• The task
Reproduce the closing part of the entries exactly: the line with "is called a" and all lines after it, ending with the last line, and nothing else.

::::::::::

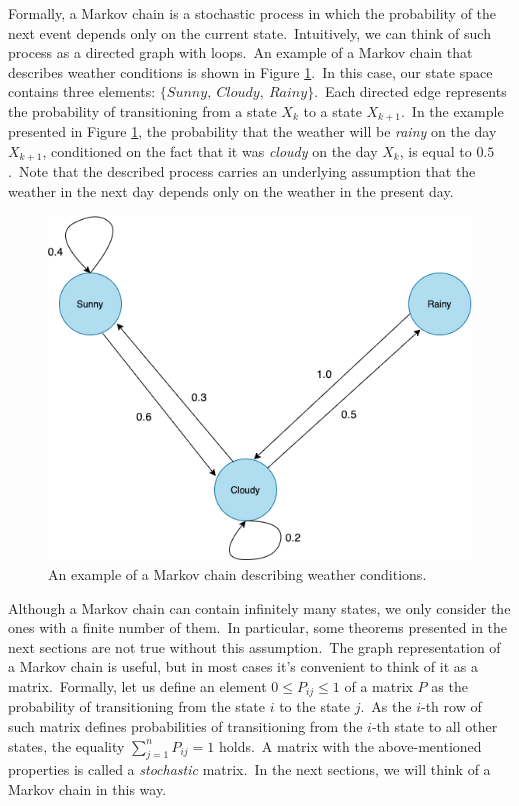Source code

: \documentclass[shortabstract, english, lic]{iithesis}
\theoremstyle{default_theorem_style}\newtheorem{theorem}{Theorem}
\theoremstyle{default_theorem_style}\newtheorem{definition}{Definition}
\begin{document}
Formally, a Markov chain is a stochastic process in which the probability of the next event depends only on the current
state.\ Intuitively, we can think of such process as a directed graph with loops.\ An example of a Markov chain that
describes weather conditions is shown in Figure \ref{fig:markov_chain}.\ In this case, our state space contains three
elements: $\{Sunny,\ Cloudy,\ Rainy\}$.\ Each directed edge represents the probability of transitioning from a state
$X_k$ to a state $X_{k + 1}$.\ In the example presented in Figure \ref{fig:markov_chain}, the probability that the
weather will be \textit{rainy} on the day $X_{k + 1}$, conditioned on the fact that it was \textit{cloudy} on the
day $X_k$, is equal to $0.5$.\ Note that the described process carries an underlying assumption that the weather in
the next day depends only on the weather in the present day.\newline

\begin{figure}[H]
\centering
\includegraphics[scale=0.43]{markov_chain}
\caption{An example of a Markov chain describing weather conditions.}
\label{fig:markov_chain}
\end{figure}

\noindent Although a Markov chain can contain infinitely many states, we only consider
the ones with a finite number of them.\ In particular, some theorems presented in the next sections
are not true without this assumption.\ The graph representation of a Markov chain is useful, but in most cases
it's convenient to think of it as a matrix.\ Formally, let us define an element $0 \leq P_{ij} \leq 1$ of a matrix
$P$ as the probability of transitioning from the state $i$ to the state $j$.\ As the $i$-th row of such matrix
defines probabilities of transitioning from the $i$-th  state to all other states, the equality
$\sum_{j = 1}^{n} P_{ij} = 1$ holds.\ A matrix with the above-mentioned properties is called a
\textit{stochastic} matrix.\ In the next sections, we will think of a Markov chain in this way.
\end{document}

::::::::::

• Your solution
$\sum_{j = 1}^{n} P_{ij} = 1$ holds.\ A matrix with the above-mentioned properties is called a
\textit{stochastic} matrix.\ In the next sections, we will think of a Markov chain in this way.
\end{document}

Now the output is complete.